Feature-Driven End-To-End Test Generation
Parsa Alian, Noor Nashid, Mobina Shahbandeh, Taha Shabani, Ali Mesbah
TL;DR
This work formalizes feature-driven end-to-end (E2E) testing and introduces AutoE2E, an LLM-enabled framework that automatically infers app features from observed states, constructs feature-centric action sequences, and converts them into executable E2E tests. It couples a probabilistic feature-inference model with a BFS exploration loop and two interlinked databases (FD and AFD) to aggregate evidence and update feature confidence, using CoT prompts and rank-based scoring to rank features.
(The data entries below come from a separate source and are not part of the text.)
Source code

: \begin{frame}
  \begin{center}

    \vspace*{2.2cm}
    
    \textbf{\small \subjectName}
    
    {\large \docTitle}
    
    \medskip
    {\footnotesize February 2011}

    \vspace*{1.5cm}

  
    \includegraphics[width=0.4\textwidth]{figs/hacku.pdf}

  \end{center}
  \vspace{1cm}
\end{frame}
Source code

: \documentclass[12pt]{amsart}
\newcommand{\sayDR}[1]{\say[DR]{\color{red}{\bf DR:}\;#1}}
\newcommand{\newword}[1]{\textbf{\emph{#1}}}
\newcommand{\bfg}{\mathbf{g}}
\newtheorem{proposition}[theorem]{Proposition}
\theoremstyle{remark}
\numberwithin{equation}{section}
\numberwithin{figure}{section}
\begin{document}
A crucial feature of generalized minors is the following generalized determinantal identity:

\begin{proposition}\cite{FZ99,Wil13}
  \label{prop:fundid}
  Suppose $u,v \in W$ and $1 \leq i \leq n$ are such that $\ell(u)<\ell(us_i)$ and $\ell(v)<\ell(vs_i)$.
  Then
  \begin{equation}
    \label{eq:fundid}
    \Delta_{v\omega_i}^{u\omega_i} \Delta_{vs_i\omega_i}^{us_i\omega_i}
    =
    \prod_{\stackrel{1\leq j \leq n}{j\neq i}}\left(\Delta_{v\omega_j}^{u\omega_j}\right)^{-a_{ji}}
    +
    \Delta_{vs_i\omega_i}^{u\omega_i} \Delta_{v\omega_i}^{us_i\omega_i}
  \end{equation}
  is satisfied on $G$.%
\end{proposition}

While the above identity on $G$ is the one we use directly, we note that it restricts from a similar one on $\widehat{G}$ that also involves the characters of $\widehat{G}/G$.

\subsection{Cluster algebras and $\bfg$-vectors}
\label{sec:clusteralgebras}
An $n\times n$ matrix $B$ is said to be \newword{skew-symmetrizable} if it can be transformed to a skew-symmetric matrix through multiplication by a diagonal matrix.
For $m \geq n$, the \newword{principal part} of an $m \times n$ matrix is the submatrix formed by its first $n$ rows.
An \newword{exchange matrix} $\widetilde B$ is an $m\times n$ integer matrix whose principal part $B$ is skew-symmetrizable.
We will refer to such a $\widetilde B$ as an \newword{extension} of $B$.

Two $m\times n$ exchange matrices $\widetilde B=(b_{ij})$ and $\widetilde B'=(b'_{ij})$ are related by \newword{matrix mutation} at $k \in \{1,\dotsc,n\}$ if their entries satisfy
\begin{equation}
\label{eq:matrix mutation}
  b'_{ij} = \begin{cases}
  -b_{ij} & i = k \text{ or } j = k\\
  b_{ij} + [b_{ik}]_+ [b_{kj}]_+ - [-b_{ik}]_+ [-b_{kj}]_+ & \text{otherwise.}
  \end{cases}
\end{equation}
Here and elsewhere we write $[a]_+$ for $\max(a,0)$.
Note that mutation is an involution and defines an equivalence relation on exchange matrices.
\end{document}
To evaluate the approach, the authors create E2EBench, a benchmark of 8 open-source web apps with ground-truth feature grammars, enabling automatic measurement of feature coverage. AutoE2E achieves an average feature coverage of 79% on E2EBench, substantially outperforming baselines such as Crawljax, WebCanvas, and BrowserGym, demonstrating the feasibility and effectiveness of feature-driven E2E test generation for web applications. The work also discusses limitations (one-to-one feature-test mapping, assertion strategies) and outlines avenues for extending the framework to broader platforms and richer coverage, aided by the public release of AutoE2E and E2EBench.
Abstract
End-to-end (E2E) testing is essential for ensuring web application quality. However, manual test creation is time-consuming, and current test generation techniques produce incoherent tests. In this paper, we present AutoE2E, a novel approach that leverages Large Language Models (LLMs) to automate the generation of semantically meaningful feature-driven E2E test cases for web applications. AutoE2E intelligently infers potential features within a web application and translates them into executable test scenarios. Furthermore, we address a critical gap in the research community by introducing E2EBench, a new benchmark for automatically assessing the feature coverage of E2E test suites. Our evaluation on E2EBench demonstrates that AutoE2E achieves an average feature coverage of 79%, outperforming the best baseline by 558%, highlighting its effectiveness in generating high-quality, comprehensive test cases.